OPINION: This article contains commentary which reflects the author's opinion
The law enforcement arm of the United States Postal Service has been covertly engaged in a program to monitor the social media posts of United States citizens.
The terrifying news came on Wednesday when a March 16 bulletin marked as “law enforcement sensitive” was distributed via the Department of Homeland Security’s fusion centers, was reported on by Yahoo News.
The law enforcement branch of the Postal Service has been monitoring posts for, among other things, activity related to protests.
“Analysts with the United States Postal Inspection Service (USPIS) Internet Covert Operations Program (iCOP) monitored significant activity regarding planned protests occurring internationally and domestically on March 20, 2021,” it said. “Locations and times have been identified for these protests, which are being distributed online across multiple social media platforms, to include right-wing leaning Parler and Telegram accounts.”
Astounding that they could catch that on supposed right-wing platforms but have missed the Antifa and Black Lives Matter gatherings.
Right-wing groups were expected to gather on March 20 as part of a World Wide Rally for Freedom and Democracy to protest against lockdowns, 5G, and other things.
“Parler users have commented about their intent to use the rallies to engage in violence. Image 3 on the right is a screenshot from Parler indicating two users discussing the event as an opportunity to engage in a ‘fight’ and to ‘do serious damage,’” it said. “No intelligence is available to suggest the legitimacy of these threats.”
The bulletin also included screenshots from Facebook, Parler, Telegram, and other sites. Individuals and even mentioned certain individuals by name.
“iCOP analysts are currently monitoring these social media channels for any potential threats stemming from the scheduled protests and will disseminate intelligence updates as needed,” it said.
The government’s monitoring of Americans’ social media is the subject of ongoing debate inside and outside government, particularly in recent months, following a rise in domestic unrest. While posts on platforms such as Facebook and Parler have allowed law enforcement to track down and arrest rioters who assaulted the Capitol on Jan. 6, such data collection has also sparked concerns about the government surveilling peaceful protesters or those engaged in protected First Amendment activities.

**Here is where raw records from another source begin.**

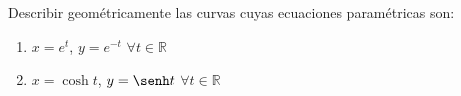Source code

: \begin{ejercicio}
Describir geométricamente las curvas cuyas ecuaciones paramétricas son:
\begin{enumerate}
    \item \( x = e^t \), \( y = e^{-t} \) \qquad \( \forall t \in \mathbb{R} \)
    \item \( x = \cosh t \), \( y = \senh t \) \qquad \( \forall t \in \mathbb{R} \)
\end{enumerate}
\end{ejercicio}
    
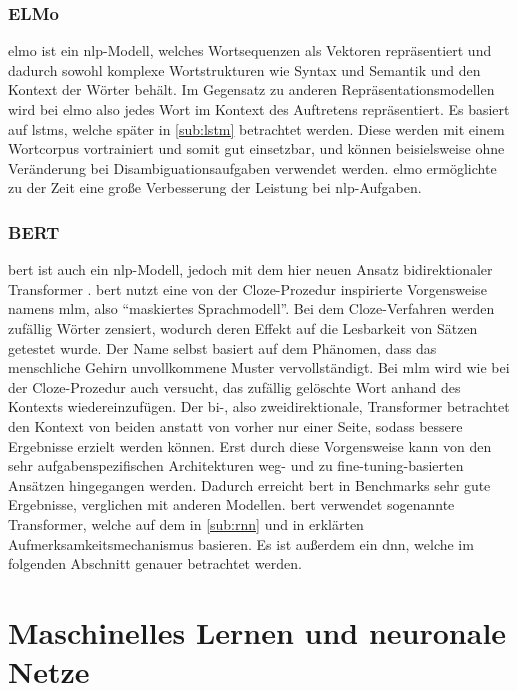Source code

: \subsubsection{ELMo}\label{subsub:elmo}
\ac{elmo}
\citep{elmo} ist ein \ac{nlp}-Modell, welches Wortsequenzen als Vektoren repräsentiert und dadurch sowohl komplexe Wortstrukturen wie Syntax und Semantik und den Kontext der Wörter behält.
Im Gegensatz zu anderen Repräsentationsmodellen wird bei \ac{elmo} also jedes Wort im Kontext des Auftretens repräsentiert.
Es basiert auf \acsp{lstm}, welche später in \cref{sub:lstm} betrachtet werden.
Diese werden mit einem Wortcorpus vortrainiert und somit gut einsetzbar, und können beisielsweise ohne Veränderung bei Disambiguationsaufgaben verwendet werden.
\ac{elmo} ermöglichte zu der Zeit eine große Verbesserung der Leistung bei \ac{nlp}-Aufgaben.

\subsubsection{BERT}\label{subsub:bert}
\ac{bert}
\citep{bert} ist auch ein \ac{nlp}-Modell, jedoch mit dem hier neuen Ansatz bidirektionaler Transformer \citep{attention}.
\ac{bert} nutzt eine von der Cloze-Prozedur inspirierte Vorgensweise namens \ac{mlm}, also \enquote{maskiertes Sprachmodell}.
Bei dem Cloze-Verfahren werden zufällig Wörter zensiert, wodurch deren Effekt auf die Lesbarkeit von Sätzen getestet wurde.
Der Name selbst basiert auf dem Phänomen, dass das menschliche Gehirn unvollkommene Muster vervollständigt.
Bei \ac{mlm} wird wie bei der Cloze-Prozedur auch versucht, das zufällig gelöschte Wort anhand des Kontexts wiedereinzufügen.
Der bi-, also zweidirektionale, Transformer betrachtet den Kontext von beiden anstatt von vorher nur einer Seite, sodass bessere Ergebnisse erzielt werden können.
Erst durch diese Vorgensweise kann von den sehr aufgabenspezifischen Architekturen weg- und zu fine-tuning-basierten Ansätzen hingegangen werden.
Dadurch erreicht \ac{bert} in Benchmarks sehr gute Ergebnisse, verglichen mit anderen Modellen.
\ac{bert} verwendet sogenannte Transformer, welche auf dem in \cref{sub:rnn} und in \citet{annotatedtransformer} erklärten Aufmerksamkeitsmechanismus basieren.
Es ist außerdem ein \acs{dnn}, welche im folgenden Abschnitt genauer betrachtet werden.

\section{Maschinelles Lernen und neuronale Netze}

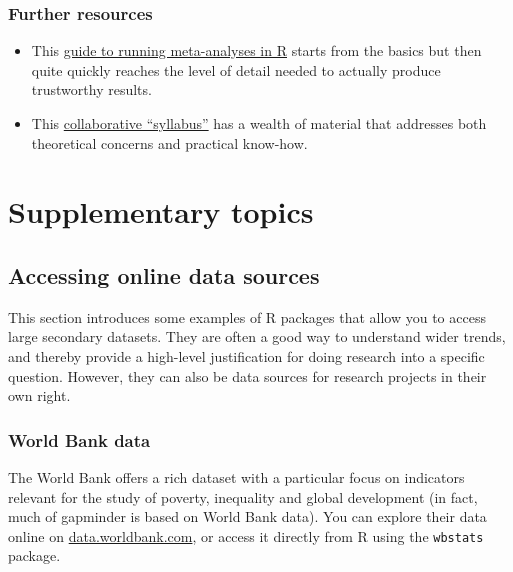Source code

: \documentclass[
]{book}
\providecommand{\tightlist}{%
  \setlength{\itemsep}{0pt}\setlength{\parskip}{0pt}}
\begin{document}
\hypertarget{further-resources-meta}{%
\section{Further resources}\label{further-resources-meta}}

\begin{itemize}
\tightlist
\item
  This \href{https://bookdown.org/MathiasHarrer/Doing_Meta_Analysis_in_R/}{guide to running meta-analyses in R} starts from the basics but then quite quickly reaches the level of detail needed to actually produce trustworthy results.
\item
  This \href{http://mgto.org/metaanalysissyllabus}{collaborative ``syllabus''} has a wealth of material that addresses both theoretical concerns and practical know-how.
\end{itemize}

\hypertarget{part-supplementary-topics}{%
\part*{Supplementary topics}\label{part-supplementary-topics}}

\hypertarget{accessing-online-data-sources}{%
\chapter{Accessing online data sources}\label{accessing-online-data-sources}}

This section introduces some examples of R packages that allow you to access large secondary datasets. They are often a good way to understand wider trends, and thereby provide a high-level justification for doing research into a specific question. However, they can also be data sources for research projects in their own right.

\hypertarget{world-bank-data}{%
\section{World Bank data}\label{world-bank-data}}

The World Bank offers a rich dataset with a particular focus on indicators relevant for the study of poverty, inequality and global development (in fact, much of gapminder is based on World Bank data). You can explore their data online on \href{https://data.worldbank.com}{data.worldbank.com}, or access it directly from R using the \texttt{wbstats} package.
\end{document}
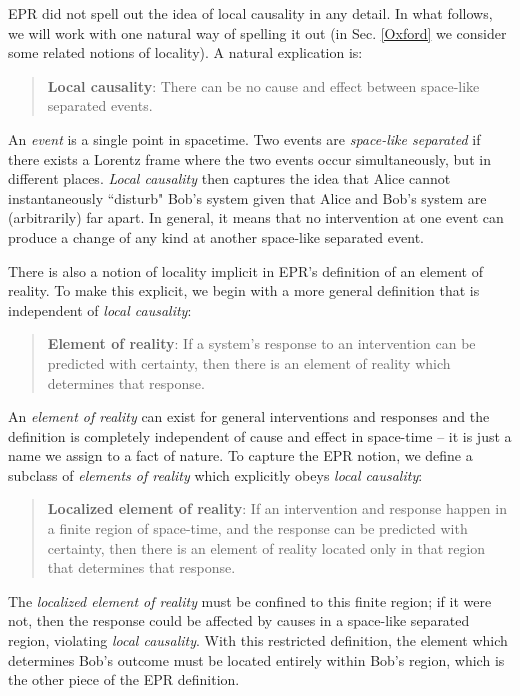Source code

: \documentclass[12pt]{article}
\begin{document}
EPR did not spell out the idea of local causality in any detail. In what follows, we will work with one natural way of spelling it out (in Sec. \ref{Oxford} we consider some related notions of locality). A natural explication is:

\begin{quote}
\textbf{Local causality}: There can be no cause and effect between space-like separated events.
\end{quote}

An \textit{event} is a single point in spacetime. Two events are \textit{space-like separated} if there exists a Lorentz frame where the two events occur simultaneously, but in different places. \textit{Local causality} then captures the idea that Alice cannot instantaneously ``disturb" Bob's system given that Alice and Bob's system are (arbitrarily) far apart.  In general, it means that no intervention at one event can produce a change of any kind at another space-like separated event.

There is also a notion of locality implicit in EPR's definition of an element of reality. To make this explicit, we begin with a more general definition that is independent of \textit{local causality}:

\begin{quote}
\textbf{Element of reality}: If a system's response to an intervention can be predicted with certainty, then there is an element of reality which determines that response.
\end{quote}

An \textit{element of reality} can exist for general interventions and responses and the definition is completely independent of cause and effect in space-time -- it is just a name we assign to a fact of nature.  To capture the EPR notion, we define a subclass of \textit{elements of reality} which explicitly obeys \textit{local causality}:

\begin{quote}
\textbf{Localized element of reality}: If an intervention and response happen in a finite region of space-time, and the response can be predicted with certainty, then there is an element of reality located only in that region that determines that response.
\end{quote}

The \textit{localized element of reality} must be confined to this finite region; if it were not, then the response could be affected by causes in a space-like separated region, violating \textit{local causality}. With this restricted definition, the element which determines Bob's outcome must be located entirely within Bob's region, which is the other piece of the EPR definition. 
\end{document}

When contacted by Yahoo News, civil liberties experts expressed alarm at the post office’s surveillance program. “It’s a mystery,” said University of Chicago law professor Geoffrey Stone, whom President Barack Obama appointed to review the National Security Agency’s bulk data collection in the wake of the Edward Snowden leaks. “I don’t understand why the government would go to the Postal Service for examining the internet for security issues.”
The Postal Service has had a turbulent year, facing financial insolvency and allegations that its head, Postmaster General Louis DeJoy, who was appointed by President Donald Trump, was slowing down deliveries just as the pandemic vastly increased the number of mail-in ballots for the 2020 election. Why the post office would now move into social media surveillance, which would appear to have little to do with mail deliveries, is unclear.
Rachel Levinson-Waldman, deputy director of the Brennan Center for Justice’s liberty and national security program, called the program “a little bizarre.”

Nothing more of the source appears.